*** Opening of Information ***

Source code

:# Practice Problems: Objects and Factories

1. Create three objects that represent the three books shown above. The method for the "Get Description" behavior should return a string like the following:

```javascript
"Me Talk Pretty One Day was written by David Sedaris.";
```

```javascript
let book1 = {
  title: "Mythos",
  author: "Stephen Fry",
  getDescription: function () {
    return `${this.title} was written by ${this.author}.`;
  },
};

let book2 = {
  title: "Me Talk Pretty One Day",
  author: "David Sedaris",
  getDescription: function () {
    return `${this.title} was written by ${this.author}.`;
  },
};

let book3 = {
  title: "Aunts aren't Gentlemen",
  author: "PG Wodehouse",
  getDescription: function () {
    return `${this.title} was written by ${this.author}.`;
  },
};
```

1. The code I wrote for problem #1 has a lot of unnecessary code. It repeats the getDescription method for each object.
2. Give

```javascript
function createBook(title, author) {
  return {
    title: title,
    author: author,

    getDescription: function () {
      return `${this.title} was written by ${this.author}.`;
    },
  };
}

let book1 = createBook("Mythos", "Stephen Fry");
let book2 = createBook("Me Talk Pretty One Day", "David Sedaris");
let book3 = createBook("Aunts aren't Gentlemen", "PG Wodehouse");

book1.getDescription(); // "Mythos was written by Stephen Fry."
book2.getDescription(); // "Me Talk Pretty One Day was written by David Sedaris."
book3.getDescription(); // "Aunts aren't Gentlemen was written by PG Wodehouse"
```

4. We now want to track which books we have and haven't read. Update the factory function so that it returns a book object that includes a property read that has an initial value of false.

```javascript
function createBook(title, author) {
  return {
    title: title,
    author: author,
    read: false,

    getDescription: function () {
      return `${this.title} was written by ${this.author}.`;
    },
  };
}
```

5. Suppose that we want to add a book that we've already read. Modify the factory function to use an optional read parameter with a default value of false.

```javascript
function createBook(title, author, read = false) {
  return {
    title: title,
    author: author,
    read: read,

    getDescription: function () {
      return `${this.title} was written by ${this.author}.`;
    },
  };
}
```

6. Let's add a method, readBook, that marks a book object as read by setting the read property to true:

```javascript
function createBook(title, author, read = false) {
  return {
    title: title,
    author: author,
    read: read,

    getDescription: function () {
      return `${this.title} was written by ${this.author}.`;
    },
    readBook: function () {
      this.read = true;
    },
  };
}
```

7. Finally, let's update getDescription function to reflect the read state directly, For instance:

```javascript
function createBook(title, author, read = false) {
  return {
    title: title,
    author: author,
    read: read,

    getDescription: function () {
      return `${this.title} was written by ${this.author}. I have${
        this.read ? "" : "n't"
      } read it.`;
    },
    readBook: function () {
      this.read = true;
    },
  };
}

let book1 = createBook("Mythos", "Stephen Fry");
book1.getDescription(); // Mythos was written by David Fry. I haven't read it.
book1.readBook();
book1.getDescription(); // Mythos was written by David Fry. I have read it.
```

*** Close of Information ***

*Activity:* Your task is to find every line above containing the word "Mythos" and copy it.

*Expected output:*
  title: "Mythos",
let book1 = createBook("Mythos", "Stephen Fry");
book1.getDescription(); // "Mythos was written by Stephen Fry."
let book1 = createBook("Mythos", "Stephen Fry");
book1.getDescription(); // Mythos was written by David Fry. I haven't read it.
book1.getDescription(); // Mythos was written by David Fry. I have read it.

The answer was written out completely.